In this post I want to discuss the idea behind this format and what you can expect inside.

Why liveProject format?

If you are reading this post most likely you know that I write a lot on Julia Slack, Julia Discourse, StackOverflow [julia] tag, give various tutorials, write package documentation, and finally I do weekly updates to this blog.

So how is liveProject different format so that I have decided to give it a try instead of doing e.g. a new JuliaAcademy course?

First, the content is project oriented. This means that you get a business description of the challenge and should try to finish the task yourself. If something is challenging to finish then you have three levels of support: hints, partial solution, and finally full solution for every task.

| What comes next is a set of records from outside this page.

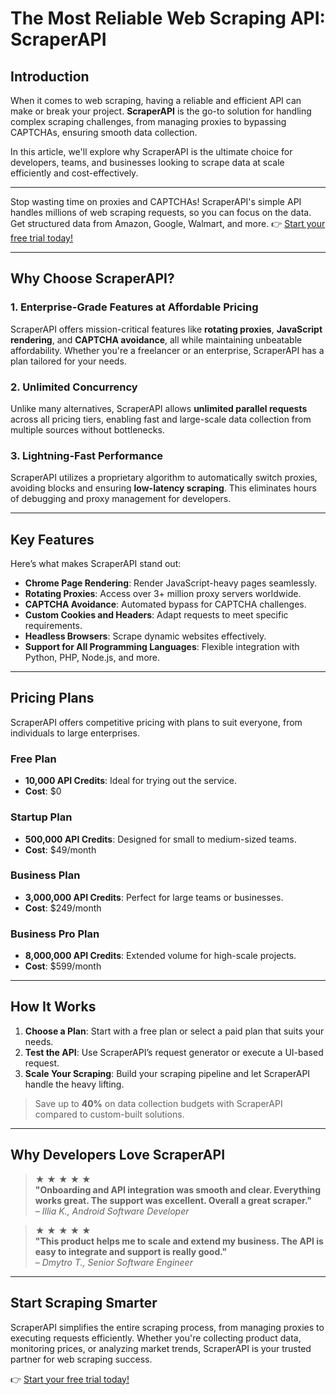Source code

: # The Most Reliable Web Scraping API: ScraperAPI

## Introduction

When it comes to web scraping, having a reliable and efficient API can make or break your project. **ScraperAPI** is the go-to solution for handling complex scraping challenges, from managing proxies to bypassing CAPTCHAs, ensuring smooth data collection. 

In this article, we'll explore why ScraperAPI is the ultimate choice for developers, teams, and businesses looking to scrape data at scale efficiently and cost-effectively.

---

Stop wasting time on proxies and CAPTCHAs! ScraperAPI's simple API handles millions of web scraping requests, so you can focus on the data. Get structured data from Amazon, Google, Walmart, and more. 👉 [Start your free trial today!](https://bit.ly/Scraperapi)

---

## Why Choose ScraperAPI?

### 1. **Enterprise-Grade Features at Affordable Pricing**
ScraperAPI offers mission-critical features like **rotating proxies**, **JavaScript rendering**, and **CAPTCHA avoidance**, all while maintaining unbeatable affordability. Whether you're a freelancer or an enterprise, ScraperAPI has a plan tailored for your needs.

### 2. **Unlimited Concurrency**
Unlike many alternatives, ScraperAPI allows **unlimited parallel requests** across all pricing tiers, enabling fast and large-scale data collection from multiple sources without bottlenecks.

### 3. **Lightning-Fast Performance**
ScraperAPI utilizes a proprietary algorithm to automatically switch proxies, avoiding blocks and ensuring **low-latency scraping**. This eliminates hours of debugging and proxy management for developers.

---

## Key Features

Here’s what makes ScraperAPI stand out:

- **Chrome Page Rendering**: Render JavaScript-heavy pages seamlessly.
- **Rotating Proxies**: Access over 3+ million proxy servers worldwide.
- **CAPTCHA Avoidance**: Automated bypass for CAPTCHA challenges.
- **Custom Cookies and Headers**: Adapt requests to meet specific requirements.
- **Headless Browsers**: Scrape dynamic websites effectively.
- **Support for All Programming Languages**: Flexible integration with Python, PHP, Node.js, and more.

---

## Pricing Plans

ScraperAPI offers competitive pricing with plans to suit everyone, from individuals to large enterprises.

### **Free Plan**
- **10,000 API Credits**: Ideal for trying out the service.
- **Cost**: $0

### **Startup Plan**
- **500,000 API Credits**: Designed for small to medium-sized teams.
- **Cost**: $49/month

### **Business Plan**
- **3,000,000 API Credits**: Perfect for large teams or businesses.
- **Cost**: $249/month

### **Business Pro Plan**
- **8,000,000 API Credits**: Extended volume for high-scale projects.
- **Cost**: $599/month

---

## How It Works

1. **Choose a Plan**: Start with a free plan or select a paid plan that suits your needs.
2. **Test the API**: Use ScraperAPI’s request generator or execute a UI-based request.
3. **Scale Your Scraping**: Build your scraping pipeline and let ScraperAPI handle the heavy lifting.

> Save up to **40%** on data collection budgets with ScraperAPI compared to custom-built solutions.

---

## Why Developers Love ScraperAPI

> ★ ★ ★ ★ ★  
> **"Onboarding and API integration was smooth and clear. Everything works great. The support was excellent. Overall a great scraper."**  
> *– Illia K., Android Software Developer*

> ★ ★ ★ ★ ★  
> **"This product helps me to scale and extend my business. The API is easy to integrate and support is really good."**  
> *– Dmytro T., Senior Software Engineer*

---

## Start Scraping Smarter

ScraperAPI simplifies the entire scraping process, from managing proxies to executing requests efficiently. Whether you're collecting product data, monitoring prices, or analyzing market trends, ScraperAPI is your trusted partner for web scraping success.

👉 [Start your free trial today!](https://bit.ly/Scraperapi)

It might seem as not very significant, but I believe that trying to do something on ones own (and getting only as much help as really required) is superior to just reading through some example codes.

The second valuable option is that on the platform you can compare your implementation with other solutions to the same problem and also discuss it with other coders or mentors.

All this means that although the projects are marked as intermediate level content (since such experience is required to do the tasks on your own) even if one is a beginner the material is still useful, with a twist that in this case you probably will have to rely more on the provided help to be able to finish the tasks.

I will see how it works out and maybe write a post with conclusions after some time of giving the liveProject format a try.

What is inside?

The Hands-on Data Science with Julia liveProject is divided into five parts. Here I will focus on commenting Julia packages are featured in them (all packages are using their latest versions as for the time of writing this post; I list them incrementally as they are introduced in consecutive projects):

  1. data prepossessing: Arrow.jl, Chain.jl, CSV.jl, DataFrames.jl, FreqTables.jl, Plots.jl, StatsBase.jl;
  2. clustering (k-means, DBSCAN): Clustering.jl, Distances.jl;
  3. dimensionality reduction (PCA, t-SNE, UMAP): Conda.jl, MultivariateStats.jl, PyCall.jl;
  4. predictive modelling - regression problems (random forest, GLM): DecisionTree.jl, GLM.jl, HypothesisTests.jl;
  5. predictive modelling - classification problems (XGBoost): ROCAnalysis.jl, XGBoost.jl.

Conclusions

As opposed to standard teaching materials liveProjects are a paid content and that is why I have issued a (self)promotion warning at the beginning of this post. However, a good thing is that the first project on data preprocessing is available for free so it is easy to check if you like the content that we have prepared.